Our science liason with BAS, Tamsin Gray, offered to lead us on the trail to the north, along the rock and pebble beach there. It was a living nature park; penguins, sea birds, and several kinds of seals.  Adelies like to dance, Tamsin explained, fur seals are grouchy, and Weddell and Crabeater seals seem to be smug and puppy-like.

The ship, the N.B. Palmer was on its way to Rothera, to drop off our gear after our pull-out from the ice core camp, fuel up,  and drop off Martin Truffer, the missing member of the ice team. Our plan for deploying the AMIGOS and other sensors will be done by more Twin Otter flights, allowing the ship to move to the east side and spend much of that time working southward toward the Larsen B,  where were supposed to have been all along. It’s been quite a trip so far.

By noon, we could see the ship in the distance, and by 1:30 it was approaching the quay at Rothera, with most of its crew and staff standing on the deck waving. We held a planning meeting for the science, and a planning meeting for the Rotherites and Palmerainians. The idea was to give Palmer a taste of shore life, especially a taste at the tiny pub in Rothera’s main building. It was very successful.

Erin’s bike was on the ship, so she went for an evening bike ride before saying goodbye to it for a while. The Palmer departed at midnight with a happy glow surrounding it.

h1

48 hours on the ice

January 28, 2010

The LARISSA team flew to Site Beta, Ellen Mosely-Thompson's ice core camp, to install an AMIGOS station.

Ted writes: The day after our first attempt to get in to the Peninsula ridge crest, we awoke to a near perfect morning, a clear and bracing breeze blowing across Barilari Bay (Chocolate bar is claimed, it is pronounced bari-LAR-i, in other words, Italian style). The promising weather brought early wake up calls and some fast preparations to the whole crew. By 6 a.m. the ship was wide awake and moving ahead with helo ops. We mapped out a very full day, to take advantage of the weather. We would install our first AMIGOS at Site Beta, the ice core camp of Dr. Ellen Mosely-Thompson, where we surveyed in December. Then we planned a reconnaissance flight of the next three sites on the glaciers feeding the Larsen Ice Shelf. After that, we would try to install the GPS site on one of them (Leppard).
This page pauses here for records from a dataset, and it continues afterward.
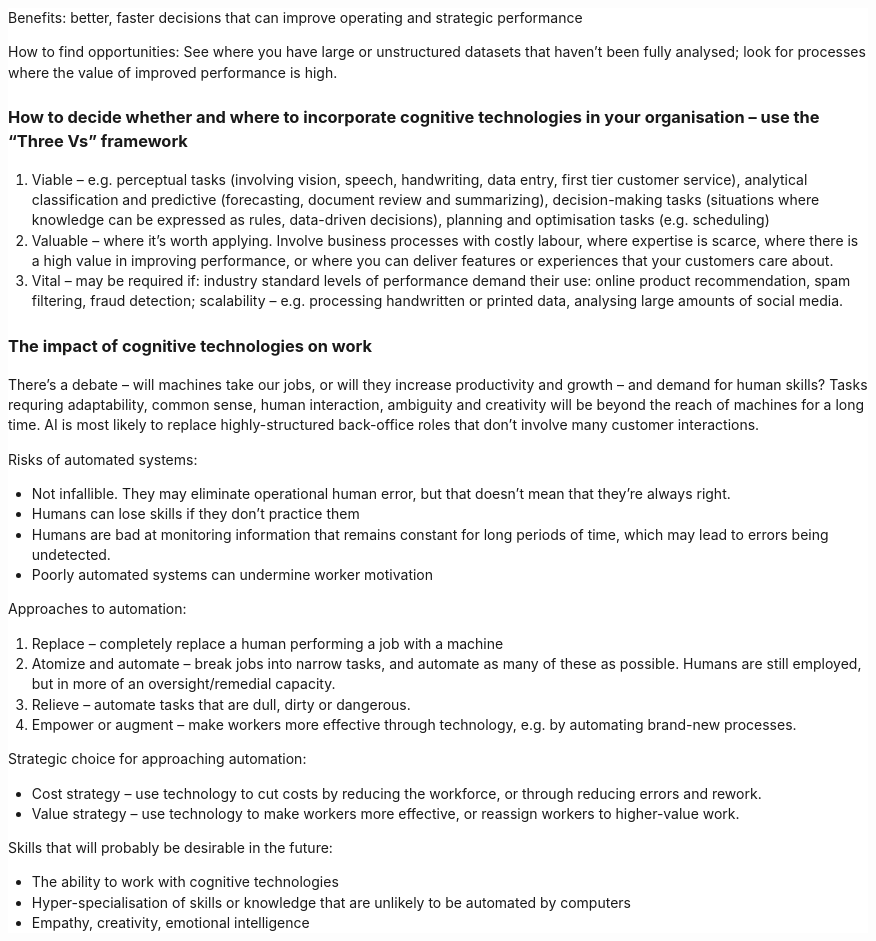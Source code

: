 Benefits: better, faster decisions that can improve operating and strategic performance

How to find opportunities: See where you have large or unstructured datasets that haven’t been fully analysed; look for processes where the value of improved performance is high.

### How to decide whether and where to incorporate cognitive technologies in your organisation – use the “Three Vs” framework

1. Viable – e.g. perceptual tasks (involving vision, speech, handwriting, data entry, first tier customer service), analytical classification and predictive (forecasting, document review and summarizing), decision-making tasks (situations where knowledge can be expressed as rules, data-driven decisions), planning and optimisation tasks (e.g. scheduling)
2. Valuable – where it’s worth applying. Involve business processes with costly labour, where expertise is scarce, where there is a high value in improving performance, or where you can deliver features or experiences that your customers care about.
3. Vital – may be required if: industry standard levels of performance demand their use: online product recommendation, spam filtering, fraud detection; scalability – e.g. processing handwritten or printed data, analysing large amounts of social media.

### The impact of cognitive technologies on work

There’s a debate – will machines take our jobs, or will they increase productivity and growth – and demand for human skills? Tasks requring adaptability, common sense, human interaction, ambiguity and creativity will be beyond the reach of machines for a long time. AI is most likely to replace highly-structured back-office roles that don’t involve many customer interactions.

Risks of automated systems:

- Not infallible. They may eliminate operational human error, but that doesn’t mean that they’re always right.
- Humans can lose skills if they don’t practice them
- Humans are bad at monitoring information that remains constant for long periods of time, which may lead to errors being undetected.
- Poorly automated systems can undermine worker motivation

Approaches to automation:

1. Replace – completely replace a human performing a job with a machine
2. Atomize and automate – break jobs into narrow tasks, and automate as many of these as possible. Humans are still employed, but in more of an oversight/remedial capacity.
3. Relieve – automate tasks that are dull, dirty or dangerous.
4. Empower or augment – make workers more effective through technology, e.g. by automating brand-new processes.

Strategic choice for approaching automation:

- Cost strategy – use technology to cut costs by reducing the workforce, or through reducing errors and rework.
- Value strategy – use technology to make workers more effective, or reassign workers to higher-value work.

Skills that will probably be desirable in the future:

- The ability to work with cognitive technologies
- Hyper-specialisation of skills or knowledge that are unlikely to be automated by computers
- Empathy, creativity, emotional intelligence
We had a brief delay, though, because the weather at the ice core site still had not cleared by 7 a.m. It was surprising, because we could see such a good sky above them. By 8 a.m., though, the camp manager, Thai Verzone, gave us a better than even chance of getting in. We took it.

The grease ice, or very thin frazil ice, in Barilari Bay, gives the water a shiny luster.

The climb off the ship was a rush; it always is. Usually a song pops into my head on take-off (like ‘Back in the USSR’ by the Beatles), but this time it was a poem: High Flight, by John G. Magee. And our day matched the words: clouds and sky and swooping, flowing, frozen terrain, things you have not dreamed of. The sun glinted off the water. A freezing slurry of ice crystals forming on the surface gave it a surreal appearance. We charged upward, needing altitude to reach the ice camp, through a glacier we called The Gateway. (Yes, I’m a professional glaciologist. No, I don’t know its name. There are 160,000 of them. Some of the names have slipped by.) It was covered with cracks and crevasses, written there by the churning and grinding forces that move the ice. At the top, one last, broad semicircular crack, a bergschrund, marked the start of the ridge plateau.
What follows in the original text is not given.